Guyana, formerly known as British Guiana, is a small South American country entirely covered by primary forest... Read more
Guyana, formerly known as British Guiana, is a small South American country entirely covered by primary forest. Wedged between Venezuela and Suriname, it also borders Brazil to the south... Read more
Guyana, formerly known as British Guiana, is a small South American country entirely covered by primary forest. Wedged between Venezuela and Suriname, it also borders Brazil to the south. Life here revolves around four major rivers, the Essequibo, Berbice, Corentyne and Demerara.
The History of Guyana Rum
Since the 17th century, this former English colony has been a huge producer of cane sugar. And when you say cane sugar, you say molasses. At the height of production in the 19th century, it is said that each of the country's nearly 200 plantations had its own still. One can therefore imagine that these phenomenal quantities of molasses gave rise to equally impressive quantities of rum.

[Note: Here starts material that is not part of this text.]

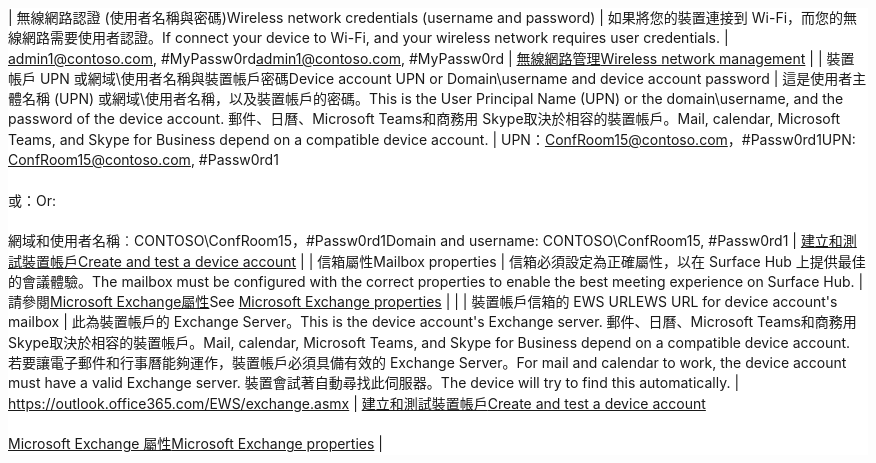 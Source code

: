 | <span data-ttu-id="4f4bf-119">無線網路認證 (使用者名稱與密碼)</span><span class="sxs-lookup"><span data-stu-id="4f4bf-119">Wireless network credentials (username and password)</span></span>              | <span data-ttu-id="4f4bf-120">如果將您的裝置連接到 Wi-Fi，而您的無線網路需要使用者認證。</span><span class="sxs-lookup"><span data-stu-id="4f4bf-120">If connect your device to Wi-Fi, and your wireless network requires user credentials.</span></span>                                                                                                                                                                                                                                                                                           | <span data-ttu-id="4f4bf-121">admin1@contoso.com, #MyPassw0rd</span><span class="sxs-lookup"><span data-stu-id="4f4bf-121">admin1@contoso.com, #MyPassw0rd</span></span>                                                                                                       | [<span data-ttu-id="4f4bf-122">無線網路管理</span><span class="sxs-lookup"><span data-stu-id="4f4bf-122">Wireless network management</span></span>](wireless-network-management-for-surface-hub.md)                                                                                                                                                 |
| <span data-ttu-id="4f4bf-123">裝置帳戶 UPN 或網域\使用者名稱與裝置帳戶密碼</span><span class="sxs-lookup"><span data-stu-id="4f4bf-123">Device account UPN or Domain\username and device account password</span></span> | <span data-ttu-id="4f4bf-124">這是使用者主體名稱 (UPN) 或網域\使用者名稱，以及裝置帳戶的密碼。</span><span class="sxs-lookup"><span data-stu-id="4f4bf-124">This is the User Principal Name (UPN) or the domain\username, and the password of the device account.</span></span> <span data-ttu-id="4f4bf-125">郵件、日曆、Microsoft Teams和商務用 Skype取決於相容的裝置帳戶。</span><span class="sxs-lookup"><span data-stu-id="4f4bf-125">Mail, calendar, Microsoft Teams, and Skype for Business depend on a compatible device account.</span></span>                                                                                                                                                                            | <span data-ttu-id="4f4bf-126">UPN：ConfRoom15@contoso.com，#Passw0rd1</span><span class="sxs-lookup"><span data-stu-id="4f4bf-126">UPN: ConfRoom15@contoso.com, #Passw0rd1</span></span> <br><br><span data-ttu-id="4f4bf-127">或：</span><span class="sxs-lookup"><span data-stu-id="4f4bf-127">Or:</span></span><br><br><span data-ttu-id="4f4bf-128">網域和使用者名稱︰CONTOSO\ConfRoom15，#Passw0rd1</span><span class="sxs-lookup"><span data-stu-id="4f4bf-128">Domain and username: CONTOSO\ConfRoom15, #Passw0rd1</span></span>                        | [<span data-ttu-id="4f4bf-129">建立和測試裝置帳戶</span><span class="sxs-lookup"><span data-stu-id="4f4bf-129">Create and test a device account</span></span>](create-and-test-a-device-account-surface-hub.md) |
| <span data-ttu-id="4f4bf-130">信箱屬性</span><span class="sxs-lookup"><span data-stu-id="4f4bf-130">Mailbox properties</span></span>                                                | <span data-ttu-id="4f4bf-131">信箱必須設定為正確屬性，以在 Surface Hub 上提供最佳的會議體驗。</span><span class="sxs-lookup"><span data-stu-id="4f4bf-131">The mailbox must be configured with the correct properties to enable the best meeting experience on Surface Hub.</span></span>                                                                                                                                                                                                                                                                | <span data-ttu-id="4f4bf-132">請參閱[Microsoft Exchange屬性](exchange-properties-for-surface-hub-device-accounts.md)</span><span class="sxs-lookup"><span data-stu-id="4f4bf-132">See [Microsoft Exchange properties](exchange-properties-for-surface-hub-device-accounts.md)</span></span> |                                                                                                                                        |
| <span data-ttu-id="4f4bf-133">裝置帳戶信箱的 EWS URL</span><span class="sxs-lookup"><span data-stu-id="4f4bf-133">EWS URL for device account's mailbox</span></span>                              | <span data-ttu-id="4f4bf-134">此為裝置帳戶的 Exchange Server。</span><span class="sxs-lookup"><span data-stu-id="4f4bf-134">This is the device account's Exchange server.</span></span> <span data-ttu-id="4f4bf-135">郵件、日曆、Microsoft Teams和商務用 Skype取決於相容的裝置帳戶。</span><span class="sxs-lookup"><span data-stu-id="4f4bf-135">Mail, calendar, Microsoft Teams, and Skype for Business depend on a compatible device account.</span></span> <span data-ttu-id="4f4bf-136">若要讓電子郵件和行事曆能夠運作，裝置帳戶必須具備有效的 Exchange Server。</span><span class="sxs-lookup"><span data-stu-id="4f4bf-136">For mail and calendar to work, the device account must have a valid Exchange server.</span></span> <span data-ttu-id="4f4bf-137">裝置會試著自動尋找此伺服器。</span><span class="sxs-lookup"><span data-stu-id="4f4bf-137">The device will try to find this automatically.</span></span>                                                                                               | https://outlook.office365.com/EWS/exchange.asmx                                                                                                                 | [<span data-ttu-id="4f4bf-138">建立和測試裝置帳戶</span><span class="sxs-lookup"><span data-stu-id="4f4bf-138">Create and test a device account</span></span>](create-and-test-a-device-account-surface-hub.md)<br><br>[<span data-ttu-id="4f4bf-139">Microsoft Exchange 屬性</span><span class="sxs-lookup"><span data-stu-id="4f4bf-139">Microsoft Exchange properties</span></span>](exchange-properties-for-surface-hub-device-accounts.md)      |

Among other things, this rum was destined for the British Navy, and was even the main component of the blend used for the sailors' daily ration. Distributed mainly in the UK and Canada, it was little known in the rest of Europe.
At the end of the 19th century, Guyana, like all sugar cane producing countries, suffered the full force of the sugar crisis. In its golden age, there were almost 200 distilleries, but by 1949 there were only 9 left, then 5 when it became independent in 1966, and finally only one today.
Rum production in Guyana
Demerara Distillers Limited
What makes Guyana 's rums special today is that part of the country's rum heritage has been preserved in the last remaining distillery: the Diamond Distillery, owned by Demerara Distillers Limited. You will hear most often of " Demerara rums", named after the river that borders this distillery. Some of the stills from the surrounding plantations and distilleries, which have now disappeared, have been preserved here, so that they can continue to produce rums with very distinct and inimitable styles.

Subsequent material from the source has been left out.